▶ _INSTRUCTIONS FOR THE TASK_:
Could you copy every line of the data that contains "condicional"?
###
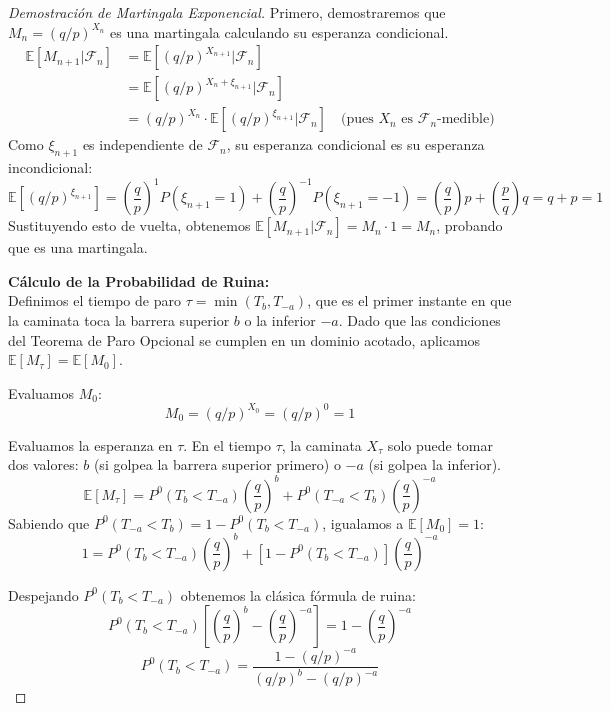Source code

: \documentclass[12pt, a4paper]{article}
\begin{document}
\begin{proof}[Demostración de Martingala Exponencial]
Primero, demostraremos que $M_n = (q/p)^{X_n}$ es una martingala calculando su esperanza condicional.
\begin{align*}
    \mathbb{E}[M_{n+1} | \mathcal{F}_n] &= \mathbb{E}\left[(q/p)^{X_{n+1}} | \mathcal{F}_n\right] \\
    &= \mathbb{E}\left[(q/p)^{X_n + \xi_{n+1}} | \mathcal{F}_n\right] \\
    &= (q/p)^{X_n} \cdot \mathbb{E}\left[(q/p)^{\xi_{n+1}} | \mathcal{F}_n\right] \quad \text{(pues $X_n$ es $\mathcal{F}_n$-medible)}
\end{align*}
Como $\xi_{n+1}$ es independiente de $\mathcal{F}_n$, su esperanza condicional es su esperanza incondicional:
$$ \mathbb{E}\left[(q/p)^{\xi_{n+1}}\right] = \left(\frac{q}{p}\right)^1 P(\xi_{n+1}=1) + \left(\frac{q}{p}\right)^{-1} P(\xi_{n+1}=-1) = \left(\frac{q}{p}\right)p + \left(\frac{p}{q}\right)q = q + p = 1 $$
Sustituyendo esto de vuelta, obtenemos $\mathbb{E}[M_{n+1} | \mathcal{F}_n] = M_n \cdot 1 = M_n$, probando que es una martingala.

\vspace{0.3cm}
\textbf{Cálculo de la Probabilidad de Ruina:} \\
Definimos el tiempo de paro $\tau = \min(T_b, T_{-a})$, que es el primer instante en que la caminata toca la barrera superior $b$ o la inferior $-a$. Dado que las condiciones del Teorema de Paro Opcional se cumplen en un dominio acotado, aplicamos $\mathbb{E}[M_\tau] = \mathbb{E}[M_0]$.

Evaluamos $M_0$:
$$ M_0 = (q/p)^{X_0} = (q/p)^0 = 1 $$

Evaluamos la esperanza en $\tau$. En el tiempo $\tau$, la caminata $X_\tau$ solo puede tomar dos valores: $b$ (si golpea la barrera superior primero) o $-a$ (si golpea la inferior).
$$ \mathbb{E}[M_\tau] = P^0(T_b < T_{-a}) \left(\frac{q}{p}\right)^b + P^0(T_{-a} < T_b) \left(\frac{q}{p}\right)^{-a} $$
Sabiendo que $P^0(T_{-a} < T_b) = 1 - P^0(T_b < T_{-a})$, igualamos a $\mathbb{E}[M_0] = 1$:
$$ 1 = P^0(T_b < T_{-a}) \left(\frac{q}{p}\right)^b + \left[1 - P^0(T_b < T_{-a})\right] \left(\frac{q}{p}\right)^{-a} $$

Despejando $P^0(T_b < T_{-a})$ obtenemos la clásica fórmula de ruina:
$$ P^0(T_b < T_{-a}) \left[ \left(\frac{q}{p}\right)^b - \left(\frac{q}{p}\right)^{-a} \right] = 1 - \left(\frac{q}{p}\right)^{-a} $$
$$ P^0(T_b < T_{-a}) = \frac{1 - (q/p)^{-a}}{(q/p)^b - (q/p)^{-a}} $$
\end{proof}
\end{document}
###
▶ _REPLY_:
Primero, demostraremos que $M_n = (q/p)^{X_n}$ es una martingala calculando su esperanza condicional.
Como $\xi_{n+1}$ es independiente de $\mathcal{F}_n$, su esperanza condicional es su esperanza incondicional:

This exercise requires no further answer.